Re: [DISCUSS] PIP-264: Enhanced OTel-based metric system

Asaf Mesika Tue, 09 May 2023 11:04:16 -0700

Your feedback made me realized I need to add "TL;DR" section, which I just
added.


I'm quoting it here. It gives a brief summary of the proposal, which
requires up to 5 min of read time, helping you get a high level picture
before you dive into the background/motivation/solution.

----------------------
TL;DR

Working with Metrics today as a user or a developer is hard and has many
severe issues.

>From the user perspective:

   - One of Pulsar strongest feature is "cheap" topics so you can easily
   have 10k - 100k topics per broker. Once you do that, you quickly learn that
   the amount of metrics you export via "/metrics" (Prometheus style endpoint)
   becomes really big. The cost to store them becomes too high, queries
   time-out or even "/metrics" endpoint it self times out.
   The only option Pulsar gives you today is all-or-nothing filtering and
   very crude aggregation. You switch metrics from topic aggregation level to
   namespace aggregation level. Also you can turn off producer and consumer
   level metrics. You end up doing it all leaving you "blind", looking at the
   metrics from a namespace level which is too high level. You end up
   conjuring all kinds of scripts on top of topic stats endpoint to glue some
   aggregated metrics view for the topics you need.
   - Summaries (metric type giving you quantiles like p95) which are used
   in Pulsar, can't be aggregated across topics / brokers due its inherent
   design.
   - Plugin authors spend too much time on defining and exposing metrics to
   Pulsar since the only interface Pulsar offers is writing your metrics by
   your self as UTF-8 bytes in Prometheus Text Format to byte stream interface
   given to you.
   - Pulsar histograms are exported in a way that is not conformant with
   Prometheus, which means you can't get the p95 quantile on such histograms,
   making them very hard to use in day to day life.
   - Too many metrics are rates which also delta reset every interval you
   configure in Pulsar and restart, instead of relying on cumulative (ever
   growing) counters and let Prometheus use its rate function.
   - and many more issues

>From the developer perspective:

   - There are 4 different ways to define and record metrics in Pulsar:
   Pulsar own metrics library, Prometheus Java Client, Bookkeeper metrics
   library and plain native Java SDK objects (AtomicLong, ...). It's very
   confusing for the developer and create inconsistencies for the end user
   (e.g. Summary for example is different in each).
   - Patching your metrics into "/metrics" Prometheus endpoint is
   confusing, cumbersome and error prone.
   - many more

This proposal offers several key changes to solve that:

   - Cardinality (supporting 10k-100k topics per broker) is solved by
   introducing a new aggregation level for metrics called Topic Metric Group.
   Using configuration, you specify for each topic its group (using
   wildcard/regex). This allows you to "zoom" out to a more detailed
   granularity level like groups instead of namespaces, which you control how
   many groups you'll have hence solving the cardinality issue, without
   sacrificing level of detail too much.
   - Fine-grained filtering mechanism, dynamic. You'll have rule-based
   dynamic configuration, allowing you to specify per namespace/topic/group
   which metrics you'd like to keep/drop. Rules allows you to set the default
   to have small amount of metrics in group and namespace level only and drop
   the rest. When needed, you can add an override rule to "open" up a certain
   group to have more metrics in higher granularity (topic or even
   consumer/producer level). Since it's dynamic you "open" such a group when
   you see it's misbehaving, see it in topic level, and when all resolved, you
   can "close" it. A bit similar experience to logging levels in Log4j or
   Logback, that you default and override per class/package.

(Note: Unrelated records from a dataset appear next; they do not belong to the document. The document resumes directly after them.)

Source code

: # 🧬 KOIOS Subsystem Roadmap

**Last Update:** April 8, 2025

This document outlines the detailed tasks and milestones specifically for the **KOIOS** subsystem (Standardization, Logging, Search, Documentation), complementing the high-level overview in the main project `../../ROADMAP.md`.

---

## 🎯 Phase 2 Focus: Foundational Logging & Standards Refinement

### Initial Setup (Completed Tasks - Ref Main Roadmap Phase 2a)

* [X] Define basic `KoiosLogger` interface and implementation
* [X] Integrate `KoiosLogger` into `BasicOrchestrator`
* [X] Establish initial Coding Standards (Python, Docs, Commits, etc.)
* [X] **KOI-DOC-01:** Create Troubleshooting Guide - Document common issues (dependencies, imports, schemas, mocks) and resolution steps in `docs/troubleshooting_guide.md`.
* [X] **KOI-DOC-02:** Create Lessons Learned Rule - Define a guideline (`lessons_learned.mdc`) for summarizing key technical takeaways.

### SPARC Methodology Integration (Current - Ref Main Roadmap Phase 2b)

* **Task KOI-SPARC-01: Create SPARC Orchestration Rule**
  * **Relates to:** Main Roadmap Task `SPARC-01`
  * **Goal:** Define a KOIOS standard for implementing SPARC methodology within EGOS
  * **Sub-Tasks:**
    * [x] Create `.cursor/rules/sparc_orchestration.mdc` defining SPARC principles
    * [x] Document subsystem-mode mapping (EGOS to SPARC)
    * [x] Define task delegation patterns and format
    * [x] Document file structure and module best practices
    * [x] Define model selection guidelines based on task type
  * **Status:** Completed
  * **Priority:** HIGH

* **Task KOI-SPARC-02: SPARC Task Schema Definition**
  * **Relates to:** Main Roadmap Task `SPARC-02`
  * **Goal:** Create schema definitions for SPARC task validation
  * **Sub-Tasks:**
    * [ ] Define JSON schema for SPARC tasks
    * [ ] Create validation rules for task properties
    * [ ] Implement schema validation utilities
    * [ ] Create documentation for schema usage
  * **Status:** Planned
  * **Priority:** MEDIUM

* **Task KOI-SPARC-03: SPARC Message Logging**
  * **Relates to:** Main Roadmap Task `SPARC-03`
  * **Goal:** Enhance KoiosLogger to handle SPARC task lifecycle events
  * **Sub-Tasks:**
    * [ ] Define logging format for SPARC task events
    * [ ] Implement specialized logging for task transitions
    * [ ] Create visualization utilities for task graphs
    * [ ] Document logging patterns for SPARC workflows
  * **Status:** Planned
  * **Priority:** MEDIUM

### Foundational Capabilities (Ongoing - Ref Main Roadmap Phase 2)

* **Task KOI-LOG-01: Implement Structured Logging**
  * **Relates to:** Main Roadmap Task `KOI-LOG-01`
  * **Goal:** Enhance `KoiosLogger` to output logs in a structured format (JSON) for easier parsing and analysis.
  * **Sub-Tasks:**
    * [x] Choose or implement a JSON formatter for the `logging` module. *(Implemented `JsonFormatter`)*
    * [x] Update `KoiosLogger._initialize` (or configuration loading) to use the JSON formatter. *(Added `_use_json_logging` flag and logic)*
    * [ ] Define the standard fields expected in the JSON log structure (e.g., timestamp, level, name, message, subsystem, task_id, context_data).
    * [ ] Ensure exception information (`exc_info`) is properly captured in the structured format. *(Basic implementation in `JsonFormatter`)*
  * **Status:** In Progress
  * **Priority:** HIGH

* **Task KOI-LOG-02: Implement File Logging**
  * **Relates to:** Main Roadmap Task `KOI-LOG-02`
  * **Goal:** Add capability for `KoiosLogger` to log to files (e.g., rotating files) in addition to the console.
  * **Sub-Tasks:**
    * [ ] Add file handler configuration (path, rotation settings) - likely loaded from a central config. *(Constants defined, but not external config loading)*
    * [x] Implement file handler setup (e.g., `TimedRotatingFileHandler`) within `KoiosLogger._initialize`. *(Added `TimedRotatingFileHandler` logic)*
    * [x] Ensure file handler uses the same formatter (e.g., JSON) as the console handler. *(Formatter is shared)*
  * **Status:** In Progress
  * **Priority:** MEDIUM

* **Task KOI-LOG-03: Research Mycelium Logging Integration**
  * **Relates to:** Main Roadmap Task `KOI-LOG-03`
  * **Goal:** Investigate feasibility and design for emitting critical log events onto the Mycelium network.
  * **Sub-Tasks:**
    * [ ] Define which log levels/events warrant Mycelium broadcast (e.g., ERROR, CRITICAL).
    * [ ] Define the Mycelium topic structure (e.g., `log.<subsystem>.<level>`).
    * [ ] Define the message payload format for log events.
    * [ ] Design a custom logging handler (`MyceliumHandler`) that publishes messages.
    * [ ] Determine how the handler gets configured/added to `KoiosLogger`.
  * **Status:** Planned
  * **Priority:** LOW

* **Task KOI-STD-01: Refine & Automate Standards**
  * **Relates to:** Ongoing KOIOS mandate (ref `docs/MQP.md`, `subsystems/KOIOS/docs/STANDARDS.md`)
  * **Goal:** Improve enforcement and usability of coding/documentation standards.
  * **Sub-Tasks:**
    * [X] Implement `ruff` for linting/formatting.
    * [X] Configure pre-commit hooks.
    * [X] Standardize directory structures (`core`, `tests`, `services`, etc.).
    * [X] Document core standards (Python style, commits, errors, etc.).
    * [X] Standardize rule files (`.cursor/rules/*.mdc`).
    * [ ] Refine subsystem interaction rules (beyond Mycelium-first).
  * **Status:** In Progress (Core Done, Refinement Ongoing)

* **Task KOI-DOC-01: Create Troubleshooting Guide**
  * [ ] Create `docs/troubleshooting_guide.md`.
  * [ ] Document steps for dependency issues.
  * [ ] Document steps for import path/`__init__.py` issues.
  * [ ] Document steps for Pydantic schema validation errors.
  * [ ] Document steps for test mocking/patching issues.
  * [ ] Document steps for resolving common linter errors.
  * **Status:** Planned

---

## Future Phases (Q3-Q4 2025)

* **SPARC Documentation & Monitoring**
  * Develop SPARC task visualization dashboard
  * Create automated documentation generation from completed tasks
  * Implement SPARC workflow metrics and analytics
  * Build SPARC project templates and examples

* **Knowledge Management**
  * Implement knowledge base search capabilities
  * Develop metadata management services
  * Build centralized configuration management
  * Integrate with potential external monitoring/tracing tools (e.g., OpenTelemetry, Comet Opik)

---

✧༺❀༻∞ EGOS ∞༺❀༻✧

Aggregation and Filtering combined solves the cardinality without
sacrificing the level of detail when needed and most importantly, you
determine which topic/group/namespace it happens on.

Since this change is so invasive, it requires a single metrics library to
implement all of it on top of; Hence the third big change point is
consolidating all four ways to define and record metrics to a single one, a
new one: OpenTelemtry Metrics (Java SDK, and also Python and Go for the
Pulsar Function runners).
Introducing OpenTelemetry (OTel) solves also the biggest pain point from
the developer perspective, since it's a superb metrics library offering
everything you need, and there is going to be a single way - only it. Also,
it solves the robustness for Plugin author which will use OpenTelemetry. It
so happens that it also solves all the numerous problems described in the
doc itself.

The solution will be introduced as another layer with feature toggles, so
you can work with existing system, and/or OTel, until gradually deprecating
existing system.

It's a big breaking change for Pulsar users on many fronts: names,
semantics, configuration. Read at the end of this doc to learn exactly what
will change for the user (in high level).

In my opinion, it will make Pulsar user experience so much better, they
will want to migrate to it, despite the breaking change.

This was a very short summary. You are most welcomed to read the full
design document below and express feedback, so we can make it better.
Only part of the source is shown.